Get all nested Text Elements in a Google Doc using

2019-07-29 13:09发布

问题:

In a document similar to the above, I can get all the paragraphs with the following code:

var paras = body.getParagraphs();

Notice that the code above not only returns the top level paragraphs but also returns all the sub-level paragraphs inside ListItems, Tables etc.

How can I do the same thing within a selected range? Following code only returns top level elements.

const selection = DocumentApp.getActiveDocument().getSelection();
var rangeElements = selection.getRangeElements();

For example, the table above contains 9 non-empty paragraphs and I'd like to process them one by one if they are in selection.

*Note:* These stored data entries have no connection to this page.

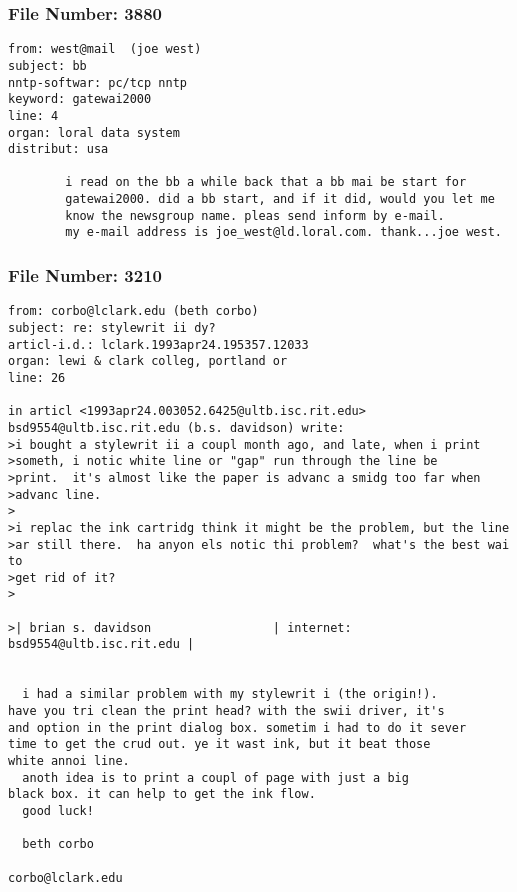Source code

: \subsubsection*{File Number: 3880}
\scriptsize\begin{verbatim}
from: west@mail  (joe west)
subject: bb 
nntp-softwar: pc/tcp nntp
keyword: gatewai2000 
line: 4         
organ: loral data system
distribut: usa 

        i read on the bb a while back that a bb mai be start for
        gatewai2000. did a bb start, and if it did, would you let me
        know the newsgroup name. pleas send inform by e-mail.
        my e-mail address is joe_west@ld.loral.com. thank...joe west.

\end{verbatim}
\subsubsection*{File Number: 3210}
\scriptsize\begin{verbatim}
from: corbo@lclark.edu (beth corbo)
subject: re: stylewrit ii dy?
articl-i.d.: lclark.1993apr24.195357.12033
organ: lewi & clark colleg, portland or
line: 26

in articl <1993apr24.003052.6425@ultb.isc.rit.edu> bsd9554@ultb.isc.rit.edu (b.s. davidson) write:
>i bought a stylewrit ii a coupl month ago, and late, when i print
>someth, i notic white line or "gap" run through the line be
>print.  it's almost like the paper is advanc a smidg too far when
>advanc line.  
>
>i replac the ink cartridg think it might be the problem, but the line
>ar still there.  ha anyon els notic thi problem?  what's the best wai to
>get rid of it?
>

>| brian s. davidson                 | internet: bsd9554@ultb.isc.rit.edu |


  i had a similar problem with my stylewrit i (the origin!).
have you tri clean the print head? with the swii driver, it's
and option in the print dialog box. sometim i had to do it sever
time to get the crud out. ye it wast ink, but it beat those
white annoi line.
  anoth idea is to print a coupl of page with just a big
black box. it can help to get the ink flow.
  good luck!

  beth corbo

corbo@lclark.edu
\end{verbatim}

What I'm trying to achieve is similar to translating the text in a selection by preserving the formatting, tables, list items etc. as much as possible.

回答1:

.getRangeElements() returns an array of RangeElements. A range element is a wrapper object that is used to help us deal with partial selections. We can call .getElement() on each item in this array to get the Element object which is a very generic object that can represent almost any piece of a Google Doc. Elements have a .getType() method that return an ElementType enum; and there are a lot of them!


Let's use what we know so far to see what the possible types are in a Google Doc (I've created one similar to yours (img) as an example):

function selectionHasWhichTypes() {
  var doc = DocumentApp.getActiveDocument();
  var selection = doc.getSelection();
  var rangeElems = selection.getRangeElements();

  rangeElems.forEach(function(elem){
    var elem = elem.getElement();

    Logger.log(elem.getType());
  });
}

//Logger OUTPUT:
PARAGRAPH
PARAGRAPH
PARAGRAPH
PARAGRAPH
PARAGRAPH
LIST_ITEM
LIST_ITEM
LIST_ITEM
PARAGRAPH
PARAGRAPH
PARAGRAPH
TABLE
PARAGRAPH

Ah Ha! It looks like we only have to deal with PARAGRAPH, LIST_ITEM, and TABLE ElementTypes for now, but let's keep their children in mind too (We will find out that these are 3 of 5 that can have children). This sounds like a job for a recursive function that will continually dig down into child elements until we've found and dealt with them all.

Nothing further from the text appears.